Overloading << for vectors works.
Overloading << for custom structs works.
The combination works as well.
But if I use the << operator on a struct with a vector of structs, compilation fails.
I made up a little example to showcase the problem:
#include <iostream>
#include <ostream>
#include <vector>
template <typename T>
std::ostream& operator<<(std::ostream& out, const std::vector<T>& v) {
out << "[";
for (auto it = v.begin(); it != v.end(); ++it) {
out << *it;
if (std::next(it) != v.end()) {
out << ", ";
}
}
out << "]";
return out;
}
namespace xyz {
struct Item {
int a;
int b;
};
struct Aggregation {
std::vector<Item> items;
};
std::ostream& operator<<(std::ostream& out, const Item& item) {
out << "Item(" << "a = " << item.a << ", " << "b = " << item.b << ")";
return out;
}
std::ostream& operator<<(std::ostream& out, const Aggregation& agg) {
out << "Aggregation(" << "items = " << agg.items << ")";
return out;
}
} // namespace xyz
int main() {
xyz::Aggregation agg;
agg.items.emplace_back(xyz::Item{1, 2});
agg.items.emplace_back(xyz::Item{3, 4});
std::cout << agg.items << std::endl; // works: [Item(a = 1, b = 2), Item(a = 3, b = 4)]

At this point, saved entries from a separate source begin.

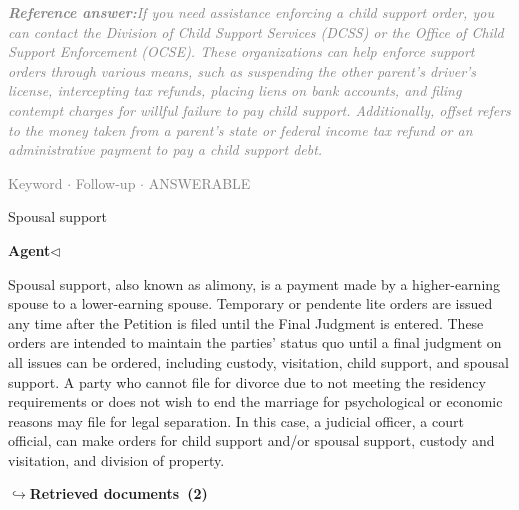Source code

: \documentclass[a4paper,11pt]{article}
\begin{document}
\begin{refanswerenv}
{\footnotesize\textit{\textcolor{gray}{\textbf{Reference answer:}\enspace If you need assistance enforcing a child support order, you can contact the Division of Child Support Services (DCSS) or the Office of Child Support Enforcement (OCSE). These organizations can help enforce support orders through various means, such as suspending the other parent's driver's license, intercepting tax refunds, placing liens on bank accounts, and filing contempt charges for willful failure to pay child support. Additionally, offset refers to the money taken from a parent's state or federal income tax refund or an administrative payment to pay a child support debt.}}}
\end{refanswerenv}
\vspace{0.5em}
\hfill{\tiny\textcolor{gray}{Keyword $\cdot$ Follow-up $\cdot$ ANSWERABLE}}
\begin{userbubble}
Spousal support
\end{userbubble}
\noindent\hfill{\small\textcolor{agentcolor}{\textbf{Agent\enspace$\triangleleft$}}}
\begin{agentbubble}
Spousal support, also known as alimony, is a payment made by a higher-earning spouse to a lower-earning spouse. Temporary or pendente lite orders are issued any time after the Petition is filed until the Final Judgment is entered. These orders are intended to maintain the parties' status quo until a final judgment on all issues can be ordered, including custody, visitation, child support, and spousal support. A party who cannot file for divorce due to not meeting the residency requirements or does not wish to end the marriage for psychological or economic reasons may file for legal separation. In this case, a judicial officer, a court official, can make orders for child support and/or spousal support, custody and visitation, and division of property.
\end{agentbubble}
\noindent\hfill{\footnotesize\textcolor{doccolor}{\textbf{$\hookrightarrow$\enspace Retrieved documents~(2)}}}
\end{document}
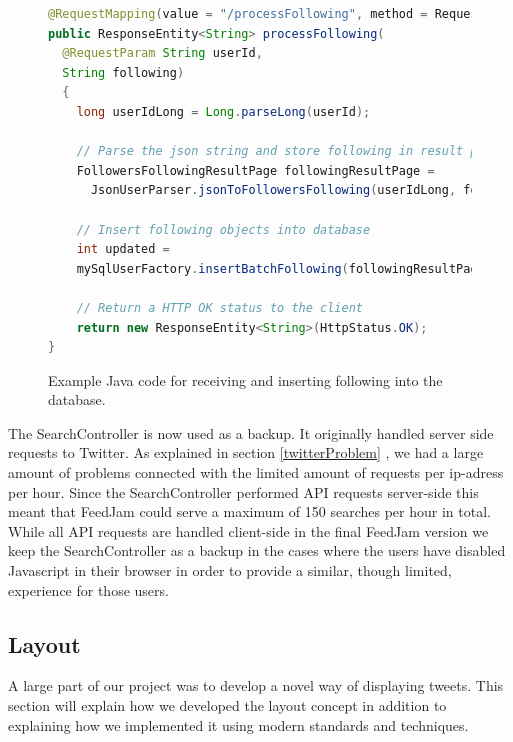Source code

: \begin{figure}[h!]
\begin{lstlisting}[language=java]
@RequestMapping(value = "/processFollowing", method = RequestMethod.POST)
public ResponseEntity<String> processFollowing(
  @RequestParam String userId,
  String following) 
  {
    long userIdLong = Long.parseLong(userId);
    
    // Parse the json string and store following in result page object
    FollowersFollowingResultPage followingResultPage = 
      JsonUserParser.jsonToFollowersFollowing(userIdLong, following);
    
    // Insert following objects into database
    int updated = 
    mySqlUserFactory.insertBatchFollowing(followingResultPage);

    // Return a HTTP OK status to the client				
    return new ResponseEntity<String>(HttpStatus.OK);
}
\end{lstlisting}
\caption{Example Java code for receiving and inserting following into the database.}
\label{javaProcessFollowing}
\end{figure}

The SearchController is now used as a backup. It originally handled server side requests to Twitter. As explained in section \ref{twitterProblem} , we had a large amount of problems connected with the limited amount of requests per ip-adress per hour. Since the SearchController performed API requests server-side this meant that FeedJam could serve a maximum of 150 searches per hour in total. While all API requests are handled client-side in the final FeedJam version we keep the SearchController as a backup in the cases where the users have disabled Javascript in their browser in order to provide a similar, though limited, experience for those users.



\subsection{Layout} %
A large part of our project was to develop a novel way of displaying tweets. This section will explain how we developed the layout concept in addition to explaining how we implemented it using modern standards and techniques.

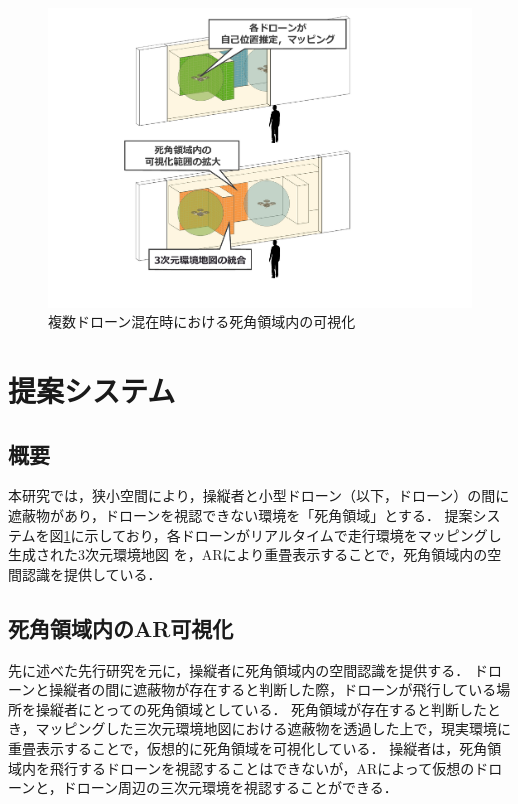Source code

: \documentclass[a4paper,10pt,twocolumn,uplatex]{jsarticle}
\begin{document}

\begin{figure}[!tb]
  \centering
  \includegraphics[width=\linewidth]{img/outline.pdf}
  \caption{複数ドローン混在時における死角領域内の可視化}
  \label{fig:outline}
\end{figure}



\section{提案システム}
\subsection{概要}
本研究では，狭小空間により，操縦者と小型ドローン（以下，ドローン）の間に遮蔽物があり，ドローンを視認できない環境を「死角領域」とする．
提案システムを図\ref{fig:outline}に示しており，各ドローンがリアルタイムで走行環境をマッピングし生成された3次元環境地図
を，ARにより重畳表示することで，死角領域内の空間認識を提供している．
\par

\subsection{死角領域内のAR可視化}
先に述べた先行研究\cite{Erat}を元に，操縦者に死角領域内の空間認識を提供する．
ドローンと操縦者の間に遮蔽物が存在すると判断した際，ドローンが飛行している場所を操縦者にとっての死角領域としている．
死角領域が存在すると判断したとき，マッピングした三次元環境地図における遮蔽物を透過した上で，現実環境に重畳表示することで，仮想的に死角領域を可視化している．
操縦者は，死角領域内を飛行するドローンを視認することはできないが，ARによって仮想のドローンと，ドローン周辺の三次元環境を視認することができる．
\end{document}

std::cout << agg << std::endl; // fails, expected: Aggregation(items = [Item(a = 1, b = 2), Item(a = 3, b = 4))
}
Link to compiler explorer: https://godbolt.org/z/a8dccf
<source>: In function 'std::ostream& xyz::operator<<(std::ostream&, const xyz::Aggregation&)':
<source>:35:41: error: no match for 'operator<<' (operand types are 'std::basic_ostream<char>' and 'const std::vector<xyz::Item>')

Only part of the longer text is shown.